- python = 3.6
- pytorch = 1.0.0
- pytorch-crf = 0.7.2
- seqeval = 0.0.12
First prepare the following directories for each dataset,
- data/[dataset-name]/raw
- data/[dataset-name]/processed
then place train.txt, dev.txt and test.txt
into the raw folder, note data is supposed to be organized as that
one word/tag one line, sentences are sepreated by blankline.
For Chinese NER dataset, you can access MSRA from https://github.com/GeneZC/Chinese-NER/tree/master/data
For English NER dataset, you can access CoNLL03 from https://github.com/davidsbatista/NER-datasets/tree/master/CONLL2003
Run preprosess.py to transform the raw data into processed one, which includes transformed dataset and vocabularies for words and tags, and the processed data
will be placed in data/[dataset-name]/processed
folder, for example:
python preprocess.py --dataset="dataset-name"
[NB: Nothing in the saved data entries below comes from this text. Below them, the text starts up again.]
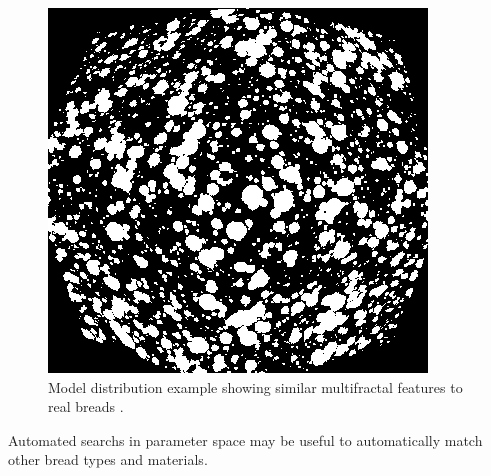 \documentclass[final,5p,times]{elsarticle}
\begin{document}
{\begin{figure}[!ht]
\begin{center}
\includegraphics[scale=0.4]{bestwarp.png}
\caption{Model distribution example showing similar multifractal features to real breads .}
\label{bestwarp}
\end{center}
\end{figure}


Automated searchs in parameter space may be useful to automatically match other bread types and materials.





}
\end{document}
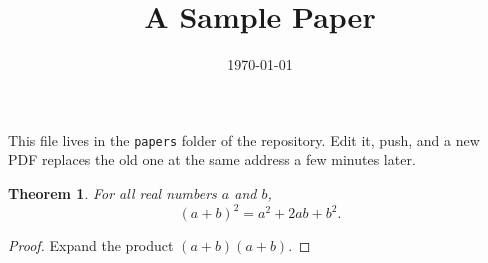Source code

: \documentclass{article}
\title{A Sample Paper}
\author{}
\date{\today}
\newtheorem{theorem}{Theorem}
\begin{document}
\maketitle

This file lives in the \texttt{papers} folder of the repository. Edit it,
push, and a new PDF replaces the old one at the same address a few minutes
later.

\begin{theorem}
For all real numbers $a$ and $b$,
\[
  (a+b)^2 = a^2 + 2ab + b^2 .
\]
\end{theorem}

\begin{proof}
Expand the product $(a+b)(a+b)$.
\end{proof}
\end{document}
Run python train.py --help
to get some training settings, during training, model performances on dev and test dataset is printed every epoch, including Precision, Recall and F1. Besides a model checkpoint file will be saved at the end of every epoch.
Training process will run on GPU by default.
Example:
python train.py --name="name-of-train" --dataset="dataset-name"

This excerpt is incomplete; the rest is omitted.